### Source information

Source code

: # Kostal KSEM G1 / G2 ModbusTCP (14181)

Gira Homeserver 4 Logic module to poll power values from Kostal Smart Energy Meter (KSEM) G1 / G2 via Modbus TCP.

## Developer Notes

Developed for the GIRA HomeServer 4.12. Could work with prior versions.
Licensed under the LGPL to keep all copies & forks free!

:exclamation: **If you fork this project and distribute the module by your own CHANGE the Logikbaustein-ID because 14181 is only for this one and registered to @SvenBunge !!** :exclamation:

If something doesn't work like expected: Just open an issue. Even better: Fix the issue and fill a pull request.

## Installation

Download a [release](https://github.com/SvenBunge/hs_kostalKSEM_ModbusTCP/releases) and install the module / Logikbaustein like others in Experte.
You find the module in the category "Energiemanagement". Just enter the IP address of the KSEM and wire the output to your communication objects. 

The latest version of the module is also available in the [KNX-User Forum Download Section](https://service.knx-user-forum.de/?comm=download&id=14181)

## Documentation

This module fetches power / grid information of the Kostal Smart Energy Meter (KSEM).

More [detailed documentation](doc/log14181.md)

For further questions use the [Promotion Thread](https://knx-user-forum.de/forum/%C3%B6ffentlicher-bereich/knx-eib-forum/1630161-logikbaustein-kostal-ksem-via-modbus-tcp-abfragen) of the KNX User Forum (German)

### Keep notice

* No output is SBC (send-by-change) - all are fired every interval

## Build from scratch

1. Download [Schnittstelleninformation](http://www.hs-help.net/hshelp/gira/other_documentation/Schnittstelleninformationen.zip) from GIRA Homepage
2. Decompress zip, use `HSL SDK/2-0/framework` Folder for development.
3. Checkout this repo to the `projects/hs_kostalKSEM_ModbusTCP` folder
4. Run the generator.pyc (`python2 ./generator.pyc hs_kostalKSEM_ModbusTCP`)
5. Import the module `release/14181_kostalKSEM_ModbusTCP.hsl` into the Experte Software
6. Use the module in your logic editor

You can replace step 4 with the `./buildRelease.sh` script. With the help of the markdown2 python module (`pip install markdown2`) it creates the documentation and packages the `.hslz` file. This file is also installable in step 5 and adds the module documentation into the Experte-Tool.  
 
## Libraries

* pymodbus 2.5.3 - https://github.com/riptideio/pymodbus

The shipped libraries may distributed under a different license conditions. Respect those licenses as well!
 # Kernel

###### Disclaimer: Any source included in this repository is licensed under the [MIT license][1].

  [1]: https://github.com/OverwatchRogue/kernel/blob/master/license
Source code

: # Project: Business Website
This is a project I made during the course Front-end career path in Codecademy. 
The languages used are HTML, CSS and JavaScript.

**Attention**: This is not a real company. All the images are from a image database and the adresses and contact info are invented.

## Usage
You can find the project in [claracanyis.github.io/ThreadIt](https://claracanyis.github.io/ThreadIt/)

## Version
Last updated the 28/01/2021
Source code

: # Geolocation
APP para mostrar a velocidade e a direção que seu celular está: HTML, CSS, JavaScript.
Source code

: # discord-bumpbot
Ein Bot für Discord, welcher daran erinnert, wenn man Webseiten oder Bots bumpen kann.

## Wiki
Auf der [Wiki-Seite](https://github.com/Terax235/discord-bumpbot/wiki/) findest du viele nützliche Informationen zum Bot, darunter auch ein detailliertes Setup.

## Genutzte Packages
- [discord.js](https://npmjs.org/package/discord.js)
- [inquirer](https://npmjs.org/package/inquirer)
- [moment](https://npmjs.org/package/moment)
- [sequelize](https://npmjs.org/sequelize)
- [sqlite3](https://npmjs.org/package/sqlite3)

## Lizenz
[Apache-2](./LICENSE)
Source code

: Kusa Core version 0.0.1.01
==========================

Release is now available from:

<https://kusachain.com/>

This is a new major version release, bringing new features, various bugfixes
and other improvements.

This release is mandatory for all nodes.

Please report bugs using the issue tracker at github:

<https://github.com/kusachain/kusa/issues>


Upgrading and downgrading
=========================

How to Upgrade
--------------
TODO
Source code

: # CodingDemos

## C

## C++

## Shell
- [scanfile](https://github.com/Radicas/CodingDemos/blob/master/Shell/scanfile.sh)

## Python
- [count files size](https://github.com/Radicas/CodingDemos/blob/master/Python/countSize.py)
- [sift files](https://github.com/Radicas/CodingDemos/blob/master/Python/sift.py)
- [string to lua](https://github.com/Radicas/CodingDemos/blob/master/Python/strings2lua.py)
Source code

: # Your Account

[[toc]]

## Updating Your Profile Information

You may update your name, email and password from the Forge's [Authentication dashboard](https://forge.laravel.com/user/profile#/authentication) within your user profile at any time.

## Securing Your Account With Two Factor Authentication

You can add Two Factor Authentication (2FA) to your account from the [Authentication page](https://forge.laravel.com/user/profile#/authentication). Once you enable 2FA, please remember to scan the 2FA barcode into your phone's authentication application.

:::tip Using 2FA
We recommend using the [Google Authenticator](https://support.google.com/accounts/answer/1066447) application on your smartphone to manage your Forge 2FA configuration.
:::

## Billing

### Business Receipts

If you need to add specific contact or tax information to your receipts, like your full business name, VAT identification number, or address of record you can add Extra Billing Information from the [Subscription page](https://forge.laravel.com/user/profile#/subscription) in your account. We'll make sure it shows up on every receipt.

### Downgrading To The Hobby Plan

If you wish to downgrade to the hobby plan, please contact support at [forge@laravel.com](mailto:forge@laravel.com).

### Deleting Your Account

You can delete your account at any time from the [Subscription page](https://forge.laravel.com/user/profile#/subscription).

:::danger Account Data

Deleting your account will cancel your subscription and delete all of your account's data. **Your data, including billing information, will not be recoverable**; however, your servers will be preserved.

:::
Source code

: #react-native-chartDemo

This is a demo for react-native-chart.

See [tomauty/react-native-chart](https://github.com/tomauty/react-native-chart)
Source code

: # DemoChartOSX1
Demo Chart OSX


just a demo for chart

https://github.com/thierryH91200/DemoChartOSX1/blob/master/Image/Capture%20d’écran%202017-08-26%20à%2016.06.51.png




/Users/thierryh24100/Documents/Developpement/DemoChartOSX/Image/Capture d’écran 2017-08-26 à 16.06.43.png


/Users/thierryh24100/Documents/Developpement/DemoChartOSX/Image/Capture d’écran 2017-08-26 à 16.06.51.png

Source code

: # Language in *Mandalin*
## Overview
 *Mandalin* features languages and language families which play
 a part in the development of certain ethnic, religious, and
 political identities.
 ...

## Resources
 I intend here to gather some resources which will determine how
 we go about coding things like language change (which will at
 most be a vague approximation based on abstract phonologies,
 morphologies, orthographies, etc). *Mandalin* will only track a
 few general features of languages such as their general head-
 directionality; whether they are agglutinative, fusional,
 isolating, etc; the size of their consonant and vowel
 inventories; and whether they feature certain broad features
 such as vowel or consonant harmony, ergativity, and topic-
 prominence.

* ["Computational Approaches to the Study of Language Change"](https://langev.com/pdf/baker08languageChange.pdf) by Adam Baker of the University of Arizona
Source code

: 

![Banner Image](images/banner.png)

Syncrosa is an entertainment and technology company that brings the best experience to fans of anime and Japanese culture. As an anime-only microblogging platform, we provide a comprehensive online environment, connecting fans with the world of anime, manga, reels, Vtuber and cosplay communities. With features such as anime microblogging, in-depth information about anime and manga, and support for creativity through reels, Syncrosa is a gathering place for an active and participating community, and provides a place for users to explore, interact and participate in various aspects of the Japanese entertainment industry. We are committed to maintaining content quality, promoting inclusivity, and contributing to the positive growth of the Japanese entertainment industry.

### What the task asks
Nothing in the listing should change; repeat it in full.

### Response box
Source code

: # Kostal KSEM G1 / G2 ModbusTCP (14181)

Gira Homeserver 4 Logic module to poll power values from Kostal Smart Energy Meter (KSEM) G1 / G2 via Modbus TCP.

## Developer Notes

Developed for the GIRA HomeServer 4.12. Could work with prior versions.
Licensed under the LGPL to keep all copies & forks free!

:exclamation: **If you fork this project and distribute the module by your own CHANGE the Logikbaustein-ID because 14181 is only for this one and registered to @SvenBunge !!** :exclamation:

If something doesn't work like expected: Just open an issue. Even better: Fix the issue and fill a pull request.

## Installation

Download a [release](https://github.com/SvenBunge/hs_kostalKSEM_ModbusTCP/releases) and install the module / Logikbaustein like others in Experte.
You find the module in the category "Energiemanagement". Just enter the IP address of the KSEM and wire the output to your communication objects. 

The latest version of the module is also available in the [KNX-User Forum Download Section](https://service.knx-user-forum.de/?comm=download&id=14181)

## Documentation

This module fetches power / grid information of the Kostal Smart Energy Meter (KSEM).

More [detailed documentation](doc/log14181.md)

For further questions use the [Promotion Thread](https://knx-user-forum.de/forum/%C3%B6ffentlicher-bereich/knx-eib-forum/1630161-logikbaustein-kostal-ksem-via-modbus-tcp-abfragen) of the KNX User Forum (German)

### Keep notice

* No output is SBC (send-by-change) - all are fired every interval

## Build from scratch

1. Download [Schnittstelleninformation](http://www.hs-help.net/hshelp/gira/other_documentation/Schnittstelleninformationen.zip) from GIRA Homepage
2. Decompress zip, use `HSL SDK/2-0/framework` Folder for development.
3. Checkout this repo to the `projects/hs_kostalKSEM_ModbusTCP` folder
4. Run the generator.pyc (`python2 ./generator.pyc hs_kostalKSEM_ModbusTCP`)
5. Import the module `release/14181_kostalKSEM_ModbusTCP.hsl` into the Experte Software
6. Use the module in your logic editor

You can replace step 4 with the `./buildRelease.sh` script. With the help of the markdown2 python module (`pip install markdown2`) it creates the documentation and packages the `.hslz` file. This file is also installable in step 5 and adds the module documentation into the Experte-Tool.  
 
## Libraries

* pymodbus 2.5.3 - https://github.com/riptideio/pymodbus

The shipped libraries may distributed under a different license conditions. Respect those licenses as well!
 # Kernel

###### Disclaimer: Any source included in this repository is licensed under the [MIT license][1].

  [1]: https://github.com/OverwatchRogue/kernel/blob/master/license
Source code

: # Project: Business Website
This is a project I made during the course Front-end career path in Codecademy. 
The languages used are HTML, CSS and JavaScript.

**Attention**: This is not a real company. All the images are from a image database and the adresses and contact info are invented.

## Usage
You can find the project in [claracanyis.github.io/ThreadIt](https://claracanyis.github.io/ThreadIt/)

## Version
Last updated the 28/01/2021
Source code

: # Geolocation
APP para mostrar a velocidade e a direção que seu celular está: HTML, CSS, JavaScript.
Source code

: # discord-bumpbot
Ein Bot für Discord, welcher daran erinnert, wenn man Webseiten oder Bots bumpen kann.

## Wiki
Auf der [Wiki-Seite](https://github.com/Terax235/discord-bumpbot/wiki/) findest du viele nützliche Informationen zum Bot, darunter auch ein detailliertes Setup.

## Genutzte Packages
- [discord.js](https://npmjs.org/package/discord.js)
- [inquirer](https://npmjs.org/package/inquirer)
- [moment](https://npmjs.org/package/moment)
- [sequelize](https://npmjs.org/sequelize)
- [sqlite3](https://npmjs.org/package/sqlite3)

## Lizenz
[Apache-2](./LICENSE)
Source code

: Kusa Core version 0.0.1.01
==========================

Release is now available from:

<https://kusachain.com/>

This is a new major version release, bringing new features, various bugfixes
and other improvements.

This release is mandatory for all nodes.

Please report bugs using the issue tracker at github:

<https://github.com/kusachain/kusa/issues>


Upgrading and downgrading
=========================

How to Upgrade
--------------
TODO
Source code

: # CodingDemos

## C

## C++

## Shell
- [scanfile](https://github.com/Radicas/CodingDemos/blob/master/Shell/scanfile.sh)

## Python
- [count files size](https://github.com/Radicas/CodingDemos/blob/master/Python/countSize.py)
- [sift files](https://github.com/Radicas/CodingDemos/blob/master/Python/sift.py)
- [string to lua](https://github.com/Radicas/CodingDemos/blob/master/Python/strings2lua.py)
Source code

: # Your Account

[[toc]]

## Updating Your Profile Information

You may update your name, email and password from the Forge's [Authentication dashboard](https://forge.laravel.com/user/profile#/authentication) within your user profile at any time.

## Securing Your Account With Two Factor Authentication

You can add Two Factor Authentication (2FA) to your account from the [Authentication page](https://forge.laravel.com/user/profile#/authentication). Once you enable 2FA, please remember to scan the 2FA barcode into your phone's authentication application.

:::tip Using 2FA
We recommend using the [Google Authenticator](https://support.google.com/accounts/answer/1066447) application on your smartphone to manage your Forge 2FA configuration.
:::

## Billing

### Business Receipts

If you need to add specific contact or tax information to your receipts, like your full business name, VAT identification number, or address of record you can add Extra Billing Information from the [Subscription page](https://forge.laravel.com/user/profile#/subscription) in your account. We'll make sure it shows up on every receipt.

### Downgrading To The Hobby Plan

If you wish to downgrade to the hobby plan, please contact support at [forge@laravel.com](mailto:forge@laravel.com).

### Deleting Your Account

You can delete your account at any time from the [Subscription page](https://forge.laravel.com/user/profile#/subscription).

:::danger Account Data

Deleting your account will cancel your subscription and delete all of your account's data. **Your data, including billing information, will not be recoverable**; however, your servers will be preserved.

:::
Source code

: #react-native-chartDemo

This is a demo for react-native-chart.

See [tomauty/react-native-chart](https://github.com/tomauty/react-native-chart)
Source code

: # DemoChartOSX1
Demo Chart OSX


just a demo for chart

https://github.com/thierryH91200/DemoChartOSX1/blob/master/Image/Capture%20d’écran%202017-08-26%20à%2016.06.51.png




/Users/thierryh24100/Documents/Developpement/DemoChartOSX/Image/Capture d’écran 2017-08-26 à 16.06.43.png


/Users/thierryh24100/Documents/Developpement/DemoChartOSX/Image/Capture d’écran 2017-08-26 à 16.06.51.png

Source code

: # Language in *Mandalin*
## Overview
 *Mandalin* features languages and language families which play
 a part in the development of certain ethnic, religious, and
 political identities.
 ...

## Resources
 I intend here to gather some resources which will determine how
 we go about coding things like language change (which will at
 most be a vague approximation based on abstract phonologies,
 morphologies, orthographies, etc). *Mandalin* will only track a
 few general features of languages such as their general head-
 directionality; whether they are agglutinative, fusional,
 isolating, etc; the size of their consonant and vowel
 inventories; and whether they feature certain broad features
 such as vowel or consonant harmony, ergativity, and topic-
 prominence.

* ["Computational Approaches to the Study of Language Change"](https://langev.com/pdf/baker08languageChange.pdf) by Adam Baker of the University of Arizona
Source code

: 

![Banner Image](images/banner.png)

Syncrosa is an entertainment and technology company that brings the best experience to fans of anime and Japanese culture. As an anime-only microblogging platform, we provide a comprehensive online environment, connecting fans with the world of anime, manga, reels, Vtuber and cosplay communities. With features such as anime microblogging, in-depth information about anime and manga, and support for creativity through reels, Syncrosa is a gathering place for an active and participating community, and provides a place for users to explore, interact and participate in various aspects of the Japanese entertainment industry. We are committed to maintaining content quality, promoting inclusivity, and contributing to the positive growth of the Japanese entertainment industry.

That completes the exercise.